Retired Lt. Col. Gatrell, who hit the century mark of life on Jan. 25, will be inducted into the Honorable Order of Saint Barbara, an honorary military society of the United States Field Artillery on Saturday night in a ceremony at Camp Williams in Bluffdale.
In a press release, Utah National Guard battalion commander Lt. Col. Brett Anderson, of the brigade which will honor Gatrell, stated his excitement at inducting Gatrell into the society.
“It’s a rare opportunity to connect this generation of Soldiers with someone who represented their organization over 80 years ago,” says Anderson. “After being a part of this event, I think many of us will take an extra moment to reflect the next time we put on this uniform.”
According to an announcement for the induction ceremony, the order “links artillerymen of the past and present in a brotherhood of professionalism, selfless service, and sacrifice symbolized by Saint Barbara.”
An ancient legend from the Roman Empire tells the story of Saint Barbara as the protector of danger from explosions, linking her as the sainted patroness of military working with artillery.
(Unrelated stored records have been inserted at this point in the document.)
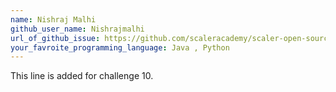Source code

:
 ```yaml
---
name: Nishraj Malhi
github_user_name: Nishrajmalhi
url_of_github_issue: https://github.com/scaleracademy/scaler-open-source-september-challenge/issues/197#issue-1877428517.
your_favroite_programming_language: Java , Python
---
```

This line is added for challenge 10. 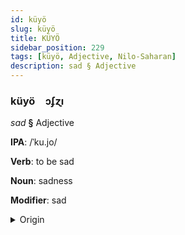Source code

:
 ```yaml
---
id: küyö
slug: küyö
title: KÜYÖ
sidebar_position: 229
tags: [küyö, Adjective, Nilo-Saharan]
description: sad § Adjective
---
```


### küyö&emsp;<span kind="abugida">ɔʄɀı</span>

*sad* **§** Adjective

**IPA**: /ˈku.jo/

**Verb**: to be sad

**Noun**: sadness

**Modifier**: sad

<details>
    <summary>Origin</summary>
    Dholuo kuyo <br/>
    <em>Nilo-Saharan Language Family</em>
</details>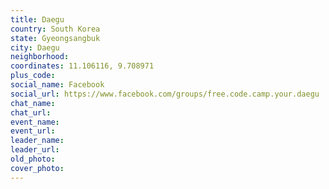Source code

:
 ```yaml
---
title: Daegu
country: South Korea
state: Gyeongsangbuk
city: Daegu
neighborhood: 
coordinates: 11.106116, 9.708971
plus_code:
social_name: Facebook
social_url: https://www.facebook.com/groups/free.code.camp.your.daegu
chat_name:
chat_url:
event_name:
event_url:
leader_name:
leader_url:
old_photo: 
cover_photo:
---
```

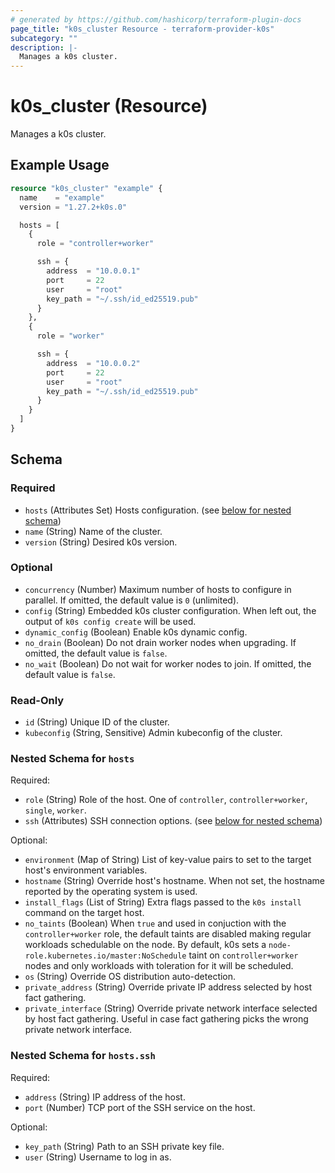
 ```yaml
---
# generated by https://github.com/hashicorp/terraform-plugin-docs
page_title: "k0s_cluster Resource - terraform-provider-k0s"
subcategory: ""
description: |-
  Manages a k0s cluster.
---
```


# k0s_cluster (Resource)

Manages a k0s cluster.

## Example Usage

```terraform
resource "k0s_cluster" "example" {
  name    = "example"
  version = "1.27.2+k0s.0"

  hosts = [
    {
      role = "controller+worker"

      ssh = {
        address  = "10.0.0.1"
        port     = 22
        user     = "root"
        key_path = "~/.ssh/id_ed25519.pub"
      }
    },
    {
      role = "worker"

      ssh = {
        address  = "10.0.0.2"
        port     = 22
        user     = "root"
        key_path = "~/.ssh/id_ed25519.pub"
      }
    }
  ]
}
```

<!-- schema generated by tfplugindocs -->
## Schema

### Required

- `hosts` (Attributes Set) Hosts configuration. (see [below for nested schema](#nestedatt--hosts))
- `name` (String) Name of the cluster.
- `version` (String) Desired k0s version.

### Optional

- `concurrency` (Number) Maximum number of hosts to configure in parallel. If omitted, the default value is `0` (unlimited).
- `config` (String) Embedded k0s cluster configuration. When left out, the output of `k0s config create` will be used.
- `dynamic_config` (Boolean) Enable k0s dynamic config.
- `no_drain` (Boolean) Do not drain worker nodes when upgrading. If omitted, the default value is `false`.
- `no_wait` (Boolean) Do not wait for worker nodes to join. If omitted, the default value is `false`.

### Read-Only

- `id` (String) Unique ID of the cluster.
- `kubeconfig` (String, Sensitive) Admin kubeconfig of the cluster.

<a id="nestedatt--hosts"></a>
### Nested Schema for `hosts`

Required:

- `role` (String) Role of the host. One of `controller`, `controller+worker`, `single`, `worker`.
- `ssh` (Attributes) SSH connection options. (see [below for nested schema](#nestedatt--hosts--ssh))

Optional:

- `environment` (Map of String) List of key-value pairs to set to the target host's environment variables.
- `hostname` (String) Override host's hostname. When not set, the hostname reported by the operating system is used.
- `install_flags` (List of String) Extra flags passed to the `k0s install` command on the target host.
- `no_taints` (Boolean) When `true` and used in conjuction with the `controller+worker` role, the default taints are disabled making regular workloads schedulable on the node. By default, k0s sets a `node-role.kubernetes.io/master:NoSchedule` taint on `controller+worker` nodes and only workloads with toleration for it will be scheduled.
- `os` (String) Override OS distribution auto-detection.
- `private_address` (String) Override private IP address selected by host fact gathering.
- `private_interface` (String) Override private network interface selected by host fact gathering. Useful in case fact gathering picks the wrong private network interface.

<a id="nestedatt--hosts--ssh"></a>
### Nested Schema for `hosts.ssh`

Required:

- `address` (String) IP address of the host.
- `port` (Number) TCP port of the SSH service on the host.

Optional:

- `key_path` (String) Path to an SSH private key file.
- `user` (String) Username to log in as.
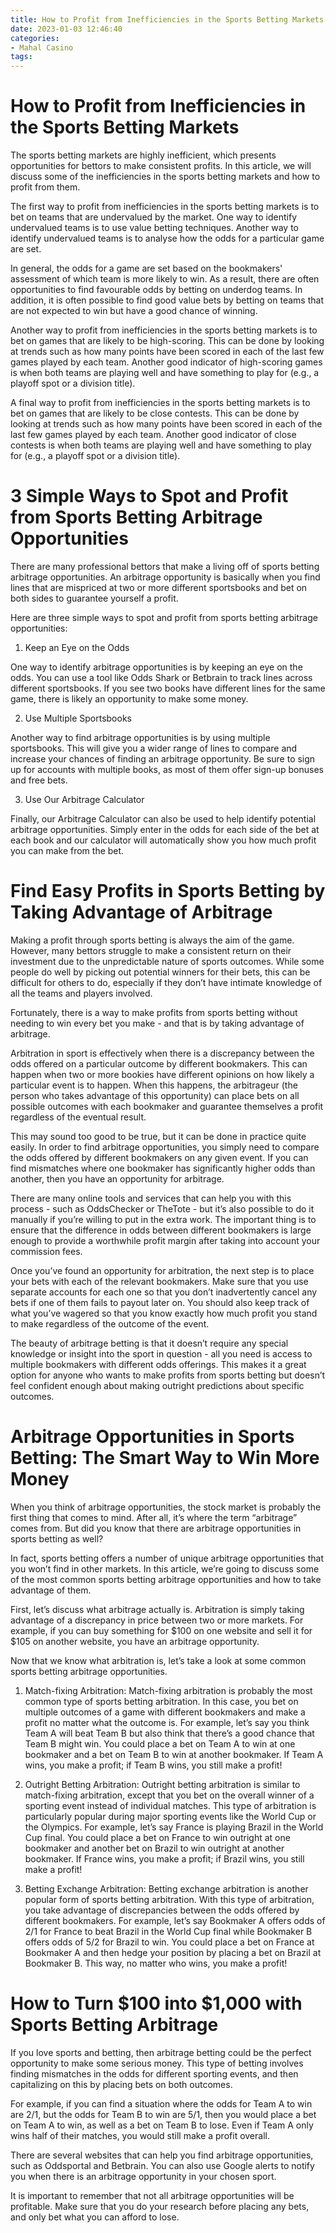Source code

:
 ```yaml
---
title: How to Profit from Inefficiencies in the Sports Betting Markets
date: 2023-01-03 12:46:40
categories:
- Mahal Casino
tags:
---
```



#  How to Profit from Inefficiencies in the Sports Betting Markets

The sports betting markets are highly inefficient, which presents opportunities for bettors to make consistent profits. In this article, we will discuss some of the inefficiencies in the sports betting markets and how to profit from them.

The first way to profit from inefficiencies in the sports betting markets is to bet on teams that are undervalued by the market. One way to identify undervalued teams is to use value betting techniques. Another way to identify undervalued teams is to analyse how the odds for a particular game are set.

In general, the odds for a game are set based on the bookmakers' assessment of which team is more likely to win. As a result, there are often opportunities to find favourable odds by betting on underdog teams. In addition, it is often possible to find good value bets by betting on teams that are not expected to win but have a good chance of winning.

Another way to profit from inefficiencies in the sports betting markets is to bet on games that are likely to be high-scoring. This can be done by looking at trends such as how many points have been scored in each of the last few games played by each team. Another good indicator of high-scoring games is when both teams are playing well and have something to play for (e.g., a playoff spot or a division title).

A final way to profit from inefficiencies in the sports betting markets is to bet on games that are likely to be close contests. This can be done by looking at trends such as how many points have been scored in each of the last few games played by each team. Another good indicator of close contests is when both teams are playing well and have something to play for (e.g., a playoff spot or a division title).

#  3 Simple Ways to Spot and Profit from Sports Betting Arbitrage Opportunities

There are many professional bettors that make a living off of sports betting arbitrage opportunities. An arbitrage opportunity is basically when you find lines that are mispriced at two or more different sportsbooks and bet on both sides to guarantee yourself a profit.

Here are three simple ways to spot and profit from sports betting arbitrage opportunities:

1) Keep an Eye on the Odds

One way to identify arbitrage opportunities is by keeping an eye on the odds. You can use a tool like Odds Shark or Betbrain to track lines across different sportsbooks. If you see two books have different lines for the same game, there is likely an opportunity to make some money.

2) Use Multiple Sportsbooks

Another way to find arbitrage opportunities is by using multiple sportsbooks. This will give you a wider range of lines to compare and increase your chances of finding an arbitrage opportunity. Be sure to sign up for accounts with multiple books, as most of them offer sign-up bonuses and free bets.

3) Use Our Arbitrage Calculator

Finally, our Arbitrage Calculator can also be used to help identify potential arbitrage opportunities. Simply enter in the odds for each side of the bet at each book and our calculator will automatically show you how much profit you can make from the bet.

#  Find Easy Profits in Sports Betting by Taking Advantage of Arbitrage

Making a profit through sports betting is always the aim of the game. However, many bettors struggle to make a consistent return on their investment due to the unpredictable nature of sports outcomes. While some people do well by picking out potential winners for their bets, this can be difficult for others to do, especially if they don’t have intimate knowledge of all the teams and players involved.

Fortunately, there is a way to make profits from sports betting without needing to win every bet you make - and that is by taking advantage of arbitrage.

Arbitration in sport is effectively when there is a discrepancy between the odds offered on a particular outcome by different bookmakers. This can happen when two or more bookies have different opinions on how likely a particular event is to happen. When this happens, the arbitrageur (the person who takes advantage of this opportunity) can place bets on all possible outcomes with each bookmaker and guarantee themselves a profit regardless of the eventual result.

This may sound too good to be true, but it can be done in practice quite easily. In order to find arbitrage opportunities, you simply need to compare the odds offered by different bookmakers on any given event. If you can find mismatches where one bookmaker has significantly higher odds than another, then you have an opportunity for arbitrage.

There are many online tools and services that can help you with this process - such as OddsChecker or TheTote - but it’s also possible to do it manually if you’re willing to put in the extra work. The important thing is to ensure that the difference in odds between different bookmakers is large enough to provide a worthwhile profit margin after taking into account your commission fees.

Once you’ve found an opportunity for arbitration, the next step is to place your bets with each of the relevant bookmakers. Make sure that you use separate accounts for each one so that you don’t inadvertently cancel any bets if one of them fails to payout later on. You should also keep track of what you’ve wagered so that you know exactly how much profit you stand to make regardless of the outcome of the event.

The beauty of arbitrage betting is that it doesn’t require any special knowledge or insight into the sport in question - all you need is access to multiple bookmakers with different odds offerings. This makes it a great option for anyone who wants to make profits from sports betting but doesn’t feel confident enough about making outright predictions about specific outcomes.

#  Arbitrage Opportunities in Sports Betting: The Smart Way to Win More Money

When you think of arbitrage opportunities, the stock market is probably the first thing that comes to mind. After all, it’s where the term “arbitrage” comes from. But did you know that there are arbitrage opportunities in sports betting as well?

In fact, sports betting offers a number of unique arbitrage opportunities that you won’t find in other markets. In this article, we’re going to discuss some of the most common sports betting arbitrage opportunities and how to take advantage of them.

First, let’s discuss what arbitrage actually is. Arbitration is simply taking advantage of a discrepancy in price between two or more markets. For example, if you can buy something for $100 on one website and sell it for $105 on another website, you have an arbitrage opportunity.

Now that we know what arbitration is, let’s take a look at some common sports betting arbitrage opportunities.

1) Match-fixing Arbitration: Match-fixing arbitration is probably the most common type of sports betting arbitration. In this case, you bet on multiple outcomes of a game with different bookmakers and make a profit no matter what the outcome is. For example, let’s say you think Team A will beat Team B but also think that there’s a good chance that Team B might win. You could place a bet on Team A to win at one bookmaker and a bet on Team B to win at another bookmaker. If Team A wins, you make a profit; if Team B wins, you still make a profit!

2) Outright Betting Arbitration: Outright betting arbitration is similar to match-fixing arbitration, except that you bet on the overall winner of a sporting event instead of individual matches. This type of arbitration is particularly popular during major sporting events like the World Cup or the Olympics. For example, let’s say France is playing Brazil in the World Cup final. You could place a bet on France to win outright at one bookmaker and another bet on Brazil to win outright at another bookmaker. If France wins, you make a profit; if Brazil wins, you still make a profit!

3) Betting Exchange Arbitration: Betting exchange arbitration is another popular form of sports betting arbitration. With this type of arbitration, you take advantage of discrepancies between the odds offered by different bookmakers. For example, let’s say Bookmaker A offers odds of 2/1 for France to beat Brazil in the World Cup final while Bookmaker B offers odds of 5/2 for Brazil to win. You could place a bet on France at Bookmaker A and then hedge your position by placing a bet on Brazil at Bookmaker B. This way, no matter who wins, you make a profit!

#  How to Turn $100 into $1,000 with Sports Betting Arbitrage

If you love sports and betting, then arbitrage betting could be the perfect opportunity to make some serious money. This type of betting involves finding mismatches in the odds for different sporting events, and then capitalizing on this by placing bets on both outcomes.

For example, if you can find a situation where the odds for Team A to win are 2/1, but the odds for Team B to win are 5/1, then you would place a bet on Team A to win, as well as a bet on Team B to lose. Even if Team A only wins half of their matches, you would still make a profit overall.

There are several websites that can help you find arbitrage opportunities, such as Oddsportal and Betbrain. You can also use Google alerts to notify you when there is an arbitrage opportunity in your chosen sport.

It is important to remember that not all arbitrage opportunities will be profitable. Make sure that you do your research before placing any bets, and only bet what you can afford to lose.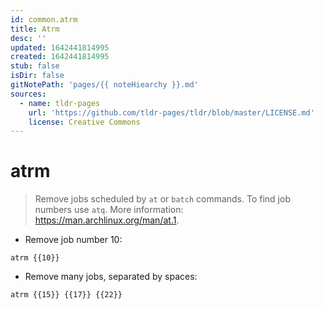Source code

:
 ```yaml
---
id: common.atrm
title: Atrm
desc: ''
updated: 1642441814995
created: 1642441814995
stub: false
isDir: false
gitNotePath: 'pages/{{ noteHiearchy }}.md'
sources:
  - name: tldr-pages
    url: 'https://github.com/tldr-pages/tldr/blob/master/LICENSE.md'
    license: Creative Commons
---
```

# atrm

> Remove jobs scheduled by `at` or `batch` commands.
> To find job numbers use `atq`.
> More information: <https://man.archlinux.org/man/at.1>.

- Remove job number 10:

`atrm {{10}}`

- Remove many jobs, separated by spaces:

`atrm {{15}} {{17}} {{22}}`

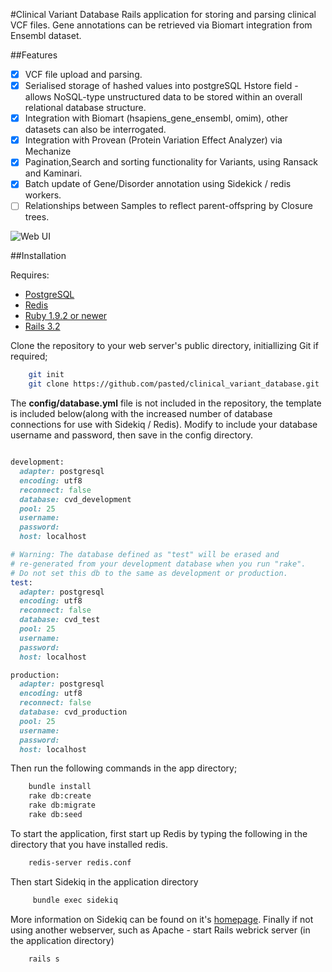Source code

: #Clinical Variant Database
Rails application for storing and parsing clinical VCF files.
Gene annotations can be retrieved via Biomart integration from Ensembl dataset.

##Features

- [x] VCF file upload and parsing.
- [x] Serialised storage of hashed values into postgreSQL Hstore field - allows NoSQL-type unstructured data to be 
      stored within an overall relational database structure.
- [x] Integration with Biomart (hsapiens_gene_ensembl, omim), other datasets can also be interrogated.
- [x] Integration with Provean (Protein Variation Effect Analyzer) via Mechanize
- [x] Pagination,Search and sorting functionality for Variants, using Ransack and Kaminari.
- [x] Batch update of Gene/Disorder annotation using Sidekick / redis workers.
- [ ] Relationships between Samples to reflect parent-offspring by Closure trees.

![Web UI](https://github.com/pasted/clinical_variant_database/raw/master/lib/assets/images/cvd_variants.png)

##Installation

Requires: 
 * [PostgreSQL](http://http://www.postgresql.org/)
 * [Redis](http://redis.io)
 * [Ruby 1.9.2 or newer](http://www.ruby-lang.org/en/)
 * [Rails 3.2](http://rubyonrails.org/)

Clone the repository to your web server's public directory, initiallizing Git if required;

```bash
	git init
	git clone https://github.com/pasted/clinical_variant_database.git
```

The **config/database.yml** file is not included in the repository, the template is included below(along with the increased number of 
database connections for use with Sidekiq / Redis). Modify to include your database username and password, then save in the config
directory.

```ruby

development:
  adapter: postgresql
  encoding: utf8
  reconnect: false
  database: cvd_development
  pool: 25
  username: 
  password: 
  host: localhost

# Warning: The database defined as "test" will be erased and
# re-generated from your development database when you run "rake".
# Do not set this db to the same as development or production.
test:
  adapter: postgresql
  encoding: utf8
  reconnect: false
  database: cvd_test
  pool: 25
  username: 
  password: 
  host: localhost

production:
  adapter: postgresql
  encoding: utf8
  reconnect: false
  database: cvd_production
  pool: 25
  username: 
  password: 
  host: localhost

```
Then run the following commands in the app directory;
 
```bash
	bundle install
	rake db:create
	rake db:migrate
	rake db:seed
```
To start the application, first start up Redis by typing the following in the directory that you have installed redis.

```bash
	redis-server redis.conf
```
Then start Sidekiq in the application directory

```bash
 	 bundle exec sidekiq
```
More information on Sidekiq can be found on it's [homepage](http://sidekiq.org).
Finally if not using another webserver, such as Apache - start Rails webrick server (in the application directory)

```bash
	rails s
```
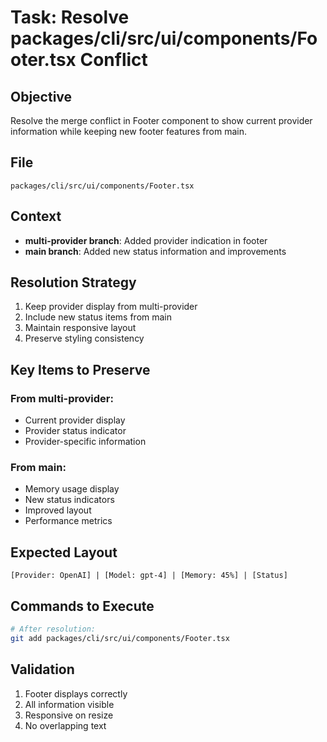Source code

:# Task: Resolve packages/cli/src/ui/components/Footer.tsx Conflict

## Objective

Resolve the merge conflict in Footer component to show current provider information while keeping new footer features from main.

## File

`packages/cli/src/ui/components/Footer.tsx`

## Context

- **multi-provider branch**: Added provider indication in footer
- **main branch**: Added new status information and improvements

## Resolution Strategy

1. Keep provider display from multi-provider
2. Include new status items from main
3. Maintain responsive layout
4. Preserve styling consistency

## Key Items to Preserve

### From multi-provider:

- Current provider display
- Provider status indicator
- Provider-specific information

### From main:

- Memory usage display
- New status indicators
- Improved layout
- Performance metrics

## Expected Layout

```
[Provider: OpenAI] | [Model: gpt-4] | [Memory: 45%] | [Status]
```

## Commands to Execute

```bash
# After resolution:
git add packages/cli/src/ui/components/Footer.tsx
```

## Validation

1. Footer displays correctly
2. All information visible
3. Responsive on resize
4. No overlapping text
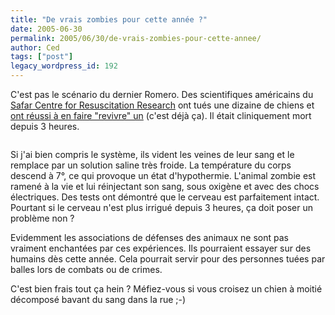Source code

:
 ```yaml
---
title: "De vrais zombies pour cette année ?"
date: 2005-06-30
permalink: 2005/06/30/de-vrais-zombies-pour-cette-annee/
author: Ced
tags: ["post"]
legacy_wordpress_id: 192
---
```


C'est pas le scénario du dernier Romero. Des scientifiques américains du [Safar Centre for Resuscitation Research](http://www.neurosurgery.pitt.edu/research/safar.html) ont tués une dizaine de chiens et <a href="http://www.news.com.au/story/0,10117,15739502-13762,00.html" hreflang="en">ont réussi à en faire "revivre" un</a> (c'est déjà ça). Il était cliniquement mort depuis 3 heures.

<img src="https://64k.be/wp-content/uploads/2006/actu/rezombie3.jpg" alt="" />

<!-- excerpt -->

Si j'ai bien compris le système, ils vident les veines de leur sang et le remplace par un solution saline très froide. La température du corps descend à 7°, ce qui provoque un état d'hypothermie. L'animal zombie est ramené à la vie et lui réinjectant son sang, sous oxigène et avec des chocs électriques. Des tests ont démontré que le cerveau est parfaitement intact. Pourtant si le cerveau n'est plus irrigué depuis 3 heures, ça doit poser un problème non&nbsp;?

Evidemment les associations de défenses des animaux ne sont pas vraiment enchantées par ces expériences. Ils pourraient essayer sur des humains dès cette année. Cela pourrait servir pour des personnes tuées par balles lors de combats ou de crimes.

C'est bien frais tout ça hein&nbsp;? Méfiez-vous si vous croisez un chien à moitié décomposé bavant du sang dans la rue ;-)

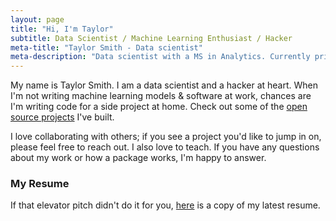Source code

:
 ```yaml
---
layout: page
title: "Hi, I'm Taylor"
subtitle: Data Scientist / Machine Learning Enthusiast / Hacker
meta-title: "Taylor Smith - Data scientist"
meta-description: "Data scientist with a MS in Analytics. Currently principal data scientist at State Farm; previously a senior data scientist at AT&T"
---
```


My name is Taylor Smith. I am a data scientist and a hacker at heart. When I'm not writing machine learning models & software at work, chances are I'm writing code for a side project at home. Check out some of the [open source projects](https://github.com/tgsmith61591) I've built. 

I love collaborating with others; if you see a project you'd like to jump in on, please feel free to reach out. I also love to teach. If you have any questions about my work or how a package works, I'm happy to answer.

### My Resume

If that elevator pitch didn't do it for you, [here](./cv/taylor-g-smith-resume.pdf) is a copy of my latest resume.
Born in Salt Lake City in 1921, Gatrell was a member of the ROTC while attending West High School. Shortly after joining the Utah National Guard as a student at the University of Utah, his unit was called into duty and eventually called to deployment in the Philippines. While on the boat to the Philippines, Gatrell’s transport turned around due to the attack on Pearl Harbor on Dec. 7, 1941. Later that month, his unit arrived in Hawaii to serve as reinforcements against any possible additional strikes.
Gatrell’s campaign in World War II also included time spent in the Philippines and Okinawa. He would later serve in the Korean War and earned several military decorations, including a Purple Heart, a Silver Star, and two awards of the Bronze Star. He was honored with the distinctions after rescuing a fellow soldier while also suffering from wounds of his own.
Later assignments with the military included stops in Colorado, Alaska, Japan, Germany, and Virginia before making his retirement in Utah. Using his accounting degree, which he earned in the military, he worked in many financial roles after his days in combat were over.
From the time Gatrell retired in 1972, he had spent over 30 years as a serviceman all over the world.
In a story by the Utah National Guard commemorating his 100th birthday on Jan. 25, Gatrell flashed a bit of humor when giving his secret to making it to the milestone.
“Waking up one more time than you go to bed, and doing it for 100 years,” he shared.